Re: Numbered consonants in Tamil script abugida series

From: Richard Wordingham (richard.wordingham@ntlworld.com)
Date: Wed Jun 29 2005 - 14:18:57 CDT

  • Next message: Rick McGowan: "Unicode.org will go down soon"

    I'm resending this, as the version I sent over 11 hours ago has not yet made
    it to the archive.
    ----- Original Message -----
    From: "Richard Wordingham" <richard.wordingham@ntlworld.com>
    To: "Unicode List" <unicode@unicode.org>
    Sent: Wednesday, June 29, 2005 8:57 AM
    Subject: Re: Numbered consonants in Tamil script abugida series

    I asked:
    <<<
    4. The subscript '2', '3' and '4' defy useful abstract analysis. They follow
    the connected glyph portion containing the consonant, preceding the glyph of
    VOWEL SIGN AA or
     AU LENGTH MARK. There seems to be no way to represent them in combination
    with those glyphs using Unicode!
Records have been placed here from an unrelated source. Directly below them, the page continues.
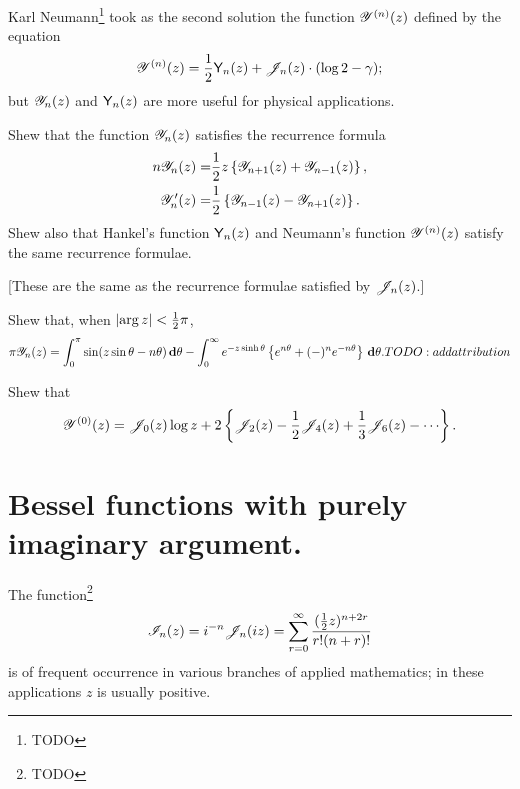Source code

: \documentclass{book}
\begin{document}
Karl Neumann\footnote{TODO} took as the second solution the function
$\mathscr{Y}^{(n)}(z)$ defined by the equation
$$
\mathscr{Y}^{(n)}(z)
=
\frac{1}{2} \mathsf{Y}_n(z) + \mathscr{J}_n(z) \cdot (\log 2 - \gamma);
$$
but $\mathscr{Y}_n(z)$ and $\mathsf{Y}_n(z)$ are more useful for physical
applications.
\begin{wandwexample}
  Shew that the function $\mathscr{Y}_n(z)$ satisfies the recurrence formula
  \begin{align*}
    n \mathscr{Y}_n(z)
    =& \frac{1}{2} z \left\{  \mathscr{Y}_{n+1}(z) + \mathscr{Y}_{n-1}(z) \right\},
    \\
    \mathscr{Y}_n'(z)
    =& \frac{1}{2} \left\{  \mathscr{Y}_{n-1}(z) - \mathscr{Y}_{n+1}(z)   \right\}.
  \end{align*}
  Shew also that Hankel's function $\mathsf{Y}_n(z)$ and Neumann's
  function $\mathscr{Y}^{(n)}(z)$ satisfy the same recurrence formulae.

  [These are the same as the recurrence formulae satisfied by $\mathscr{J}_n(z)$.]
\end{wandwexample}
\begin{wandwexample}
  Shew that, when $\left| \arg z \right| < \frac{1}{2} \pi$,
  $$
  \pi \mathscr{Y}_n(z)
  =
  \int_0^{\pi}
  \sin (z \sin\theta - n\theta) \, \mathbf{d} \theta
  -
  \int_0^{\infty}
  e^{-z \sinh\theta} \left\{ e^{n\theta} + (-)^n e^{-n\theta} \right\} \, \mathbf{d}\theta.
  TODO:addattribution
  $$
\end{wandwexample}
\begin{wandwexample}
  Shew that
  $$
  \besY^{(0)}(z)
  =
  \besJ_0(z) \log z
  + 2 \thebrace{ \besJ_2(z) - \half \besJ_4(z) + \frac{1}{3} \besJ_6(z) - \cdots  }.
  $$
\end{wandwexample}

\section{Bessel functions with purely imaginary argument.}
The function\footnote{TODO}
$$
\mathscr{I}_n(z)
=
i^{-n}
\mathscr{J}_n(iz)
=
\sum_{r=0}^{\infty}
\frac{(\frac{1}{2} z)^{n+2r}}{r!(n+r)!}
$$
% 
% 
is of frequent occurrence in various branches of applied
mathematics; in these applications $z$ is usually positive.
\end{document}
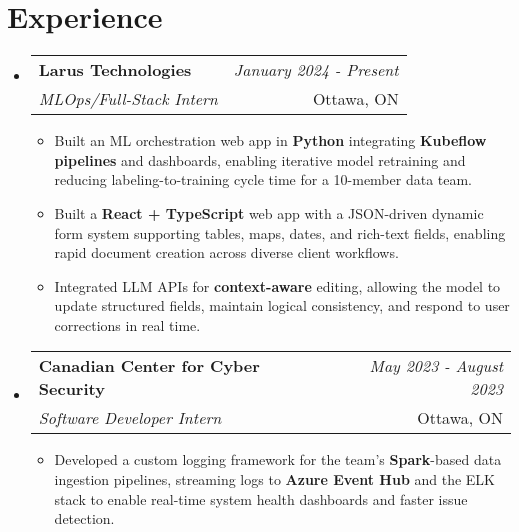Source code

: \documentclass[a4paper,11pt]{article}
\makeatletter
\newcommand{\resumeSubheading}[4]{\vspace{0.5mm}\item\begin{tabular*}{0.98\textwidth}[t]{l@{\extracolsep{\fill}}r}\textbf{#1} & \textit{\footnotesize{#4}} \\\textit{\footnotesize{#3}} &  \footnotesize{#2}\\\end{tabular*}\vspace{-2.4mm}}
\newcommand{\resumeSubHeadingListStart}{\begin{itemize}[leftmargin=*,labelsep=0mm]}
\newcommand{\resumeItemListStart}{\begin{justify}\begin{itemize}[label=\textcolor{black}{--}, leftmargin=3ex, rightmargin=2ex, noitemsep,labelsep=1.2mm,itemsep=0mm]\small}
\newcommand{\resumeSubHeadingListEnd}{\end{itemize}\vspace{2mm}}
\newcommand{\resumeItemListEnd}{\end{itemize}\end{justify}\vspace{-2mm}}
\makeatother
\begin{document}
\section{\textbf{Experience}}
  \resumeSubHeadingListStart
    \resumeSubheading{Larus Technologies}{Ottawa, ON}{MLOps/Full-Stack Intern}{January 2024 - Present}
      \resumeItemListStart
        \item {Built an ML orchestration web app in \textbf{Python} integrating \textbf{Kubeflow pipelines} and dashboards, enabling iterative model retraining and reducing labeling-to-training cycle time for a 10-member data team.}
    \vspace{1mm}
    \item {Built a \textbf{React + TypeScript} web app with a JSON-driven dynamic form system supporting tables, maps, dates, and rich-text fields, enabling rapid document creation across diverse client workflows.}
    \vspace{1mm}
    \item {Integrated LLM APIs for \textbf{context-aware} editing, allowing the model to update structured fields, maintain logical consistency, and respond to user corrections in real time.}
      \resumeItemListEnd
      \vspace{-3mm}
    \resumeSubheading{Canadian Center for Cyber Security}{Ottawa, ON}{Software Developer Intern}{May 2023 - August 2023}
      \resumeItemListStart
        \item {Developed a custom logging framework for the team’s \textbf{Spark}-based data ingestion pipelines, streaming logs to \textbf{Azure Event Hub} and the ELK stack to enable real-time system health dashboards and faster issue detection.}
      \resumeItemListEnd
  \resumeSubHeadingListEnd
\vspace{-6mm}

\end{document}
Can anyone see how (short of burying our
    heads in the sand) we can avoid adding at least combining marks TAMIL VARGA
    MARK TWO, TAMIL VARGA MARK THREE and TAMIL VARGA MARK FOUR? <vowel, varga
    mark> and <varga mark, vowel> will be canonically inequivalent.
    >>>

    and N Ganesan answered:

    > Can't we generate these subscripted abugidas on k, c, T, t, p using
    > subscripts/superscripts? For collation etc., may be we can get the varga
    > marks in the Tamil code chart itself. Then can you be able to do analysis?
    > For any usage samples, I'll be ready to help.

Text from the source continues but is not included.